The question of food seemed to be prominent in people’s minds, and an order had been issued that no stores, such as were left, could put up their prices. I remember buying a couple of chocolate bars and thinking, “Maybe this is all I will get to eat all day.” That afternoon, I went back to my relatives’ house again, passing the parks, which were completely covered by human beings and their goods. The news had come that people in the east bay would take in refugees and that the ferryboats would carry them free. The four maiden ladies had a number of close friends in Berkeley, and decided to go there, abandoning their house, which they expected to be burned. They decided to take nothing but food with them. Naturally, courtesy demanded that I act as escort, something I very much regretted later as I was not able to return. So about five o’clock on Thursday, April 19, I left the burning city, which continued to burn for a day and a half longer.

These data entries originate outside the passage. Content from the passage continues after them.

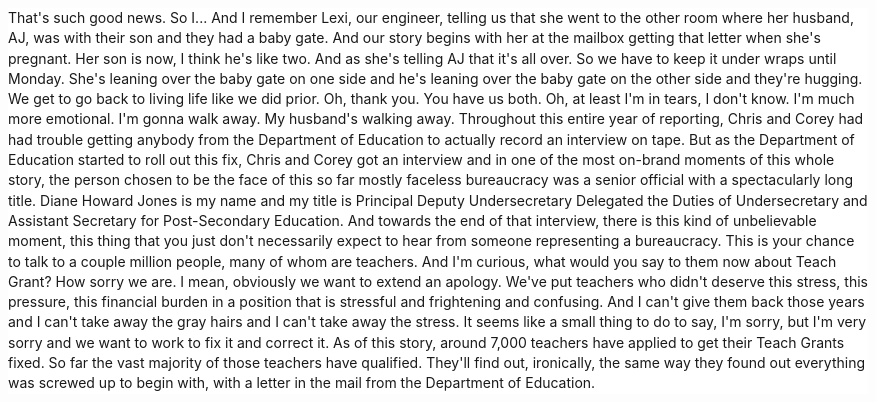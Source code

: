 That's such good news.
So I...
And I remember Lexi, our engineer,
telling us that she went to the other room
where her husband, AJ, was with their son
and they had a baby gate.
And our story begins with her at the mailbox
getting that letter when she's pregnant.
Her son is now, I think he's like two.
And as she's telling AJ that it's all over.
So we have to keep it under wraps until Monday.
She's leaning over the baby gate on one side
and he's leaning over the baby gate on the other side
and they're hugging.
We get to go back to living life like we did prior.
Oh, thank you.
You have us both.
Oh, at least I'm in tears, I don't know.
I'm much more emotional.
I'm gonna walk away.
My husband's walking away.
Throughout this entire year of reporting,
Chris and Corey had had trouble getting anybody
from the Department of Education
to actually record an interview on tape.
But as the Department of Education
started to roll out this fix,
Chris and Corey got an interview
and in one of the most on-brand moments
of this whole story,
the person chosen to be the face of this
so far mostly faceless bureaucracy
was a senior official with a spectacularly long title.
Diane Howard Jones is my name
and my title is Principal Deputy Undersecretary
Delegated the Duties of Undersecretary
and Assistant Secretary for Post-Secondary Education.
And towards the end of that interview,
there is this kind of unbelievable moment,
this thing that you just don't necessarily expect to hear
from someone representing a bureaucracy.
This is your chance to talk to a couple million people,
many of whom are teachers.
And I'm curious, what would you say to them now
about Teach Grant?
How sorry we are.
I mean, obviously we want to extend an apology.
We've put teachers who didn't deserve this stress,
this pressure, this financial burden
in a position that is stressful and frightening
and confusing.
And I can't give them back those years
and I can't take away the gray hairs
and I can't take away the stress.
It seems like a small thing to do to say,
I'm sorry, but I'm very sorry
and we want to work to fix it and correct it.
As of this story, around 7,000 teachers
have applied to get their Teach Grants fixed.
So far the vast majority of those teachers have qualified.
They'll find out, ironically, the same way
they found out everything was screwed up to begin with,
with a letter in the mail
from the Department of Education.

After a couple of weeks, when travel to San Francisco was again freely permitted, I often visited the ruins, taking pictures. One site I observed made a particular impression on me. On Hyde Street above O’Farrell, five or six cable cars had either been taken there or abandoned, and all that remained of them were the wheels and the steel trucks still on the tracks. When I visited my relations’ home on Jones Street I found a number of pieces of their chinaware, which had melted together. I gave these to them as souvenirs, and I assume the family still possesses them. I also obtained from vendors on the streets some pieces of china from Chinatown, some with sand melted into them, and some with their colors changed by heat.
W.W. Lyman
Lyman Ranch, St. Helena, California
March 21, 1964
ED NOTE: According to his obituary: William Whittingham "Jack" Lyman died of advanced pneumonia at St. Helena Hospital at 1:30 p.m. on November 8, 1983. He was 98, possibly the oldest living native of the Napa Valley. Lyman was a noted academician, educator and poet. Mr. Lyman taught high school and community college English for most of his academic career, retiring to St. Helena in 1950.